Sherlock murmurs his agreement against John's shoulder and John goes back to talking, tells Sherlock for the hundredth and first time about how the winter skies look when there's frost in the air, how the constellations hang high in the night, still shining as bright as ever after all these years. John isn't a young star, but Sherlock knows he's not as ancient as those fussy constellations, always bickering amongst themselves over who's the most important. The last John heard, it sounds like the Southern Cross was winning the debate this turn of the decade and the Dippers had declared they weren't on speaking terms again.

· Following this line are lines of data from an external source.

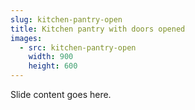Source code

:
 ```yaml
---
slug: kitchen-pantry-open
title: Kitchen pantry with doors opened
images:
  - src: kitchen-pantry-open
    width: 900
    height: 600
---
```

Slide content goes here.
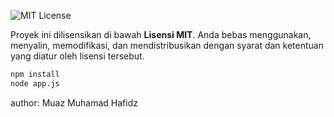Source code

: ![MIT License](https://img.shields.io/badge/License-MIT-yellow.svg)

Proyek ini dilisensikan di bawah **Lisensi MIT**. Anda bebas menggunakan, menyalin, memodifikasi, dan mendistribusikan dengan syarat dan ketentuan yang diatur oleh lisensi tersebut.

```bash
npm install
node app.js
```

author: Muaz Muhamad Hafidz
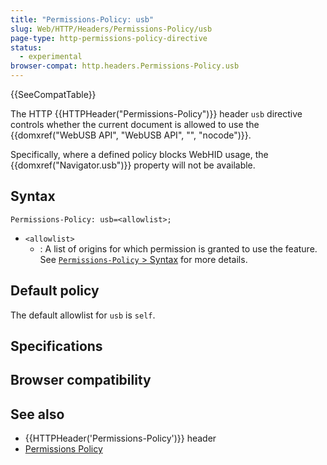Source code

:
 ```yaml
---
title: "Permissions-Policy: usb"
slug: Web/HTTP/Headers/Permissions-Policy/usb
page-type: http-permissions-policy-directive
status:
  - experimental
browser-compat: http.headers.Permissions-Policy.usb
---
```


 {{SeeCompatTable}}

The HTTP {{HTTPHeader("Permissions-Policy")}} header `usb` directive controls whether the current document is allowed to use the {{domxref("WebUSB API", "WebUSB API", "", "nocode")}}.

Specifically, where a defined policy blocks WebHID usage, the {{domxref("Navigator.usb")}} property will not be available.

## Syntax

```http
Permissions-Policy: usb=<allowlist>;
```

- `<allowlist>`
  - : A list of origins for which permission is granted to use the feature. See [`Permissions-Policy` > Syntax](/Web/HTTP/Headers/Permissions-Policy#syntax) for more details.

## Default policy

The default allowlist for `usb` is `self`.

## Specifications



## Browser compatibility



## See also

- {{HTTPHeader('Permissions-Policy')}} header
- [Permissions Policy](/Web/HTTP/Permissions_Policy)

"The worst part of being a star is probably daytime," John says at length. Sometime during the conversation, John had turned towards Sherlock and now they were curled around each other, knees knocking and feet tangled. The water closest to the horizon is already turning light, dawn creeping towards them with every breath.

"Why daytime? Stars sleep in the daytime, surely you don't hate sleep that much. Don't be ridiculous, John."

"It's not that." There's a hint of protest in John's voice and Sherlock consents to settle, wait for John to explain himself.

"Well?"

"Well. It's just." John turns his face skywards, almost as if embarrassed and there's a blush to his glow, turning it just a tad pinkish. "I don't get to see you in the daytimes. You, the rainbows, the fields, the sea in sunlight. All of that, but mostly you."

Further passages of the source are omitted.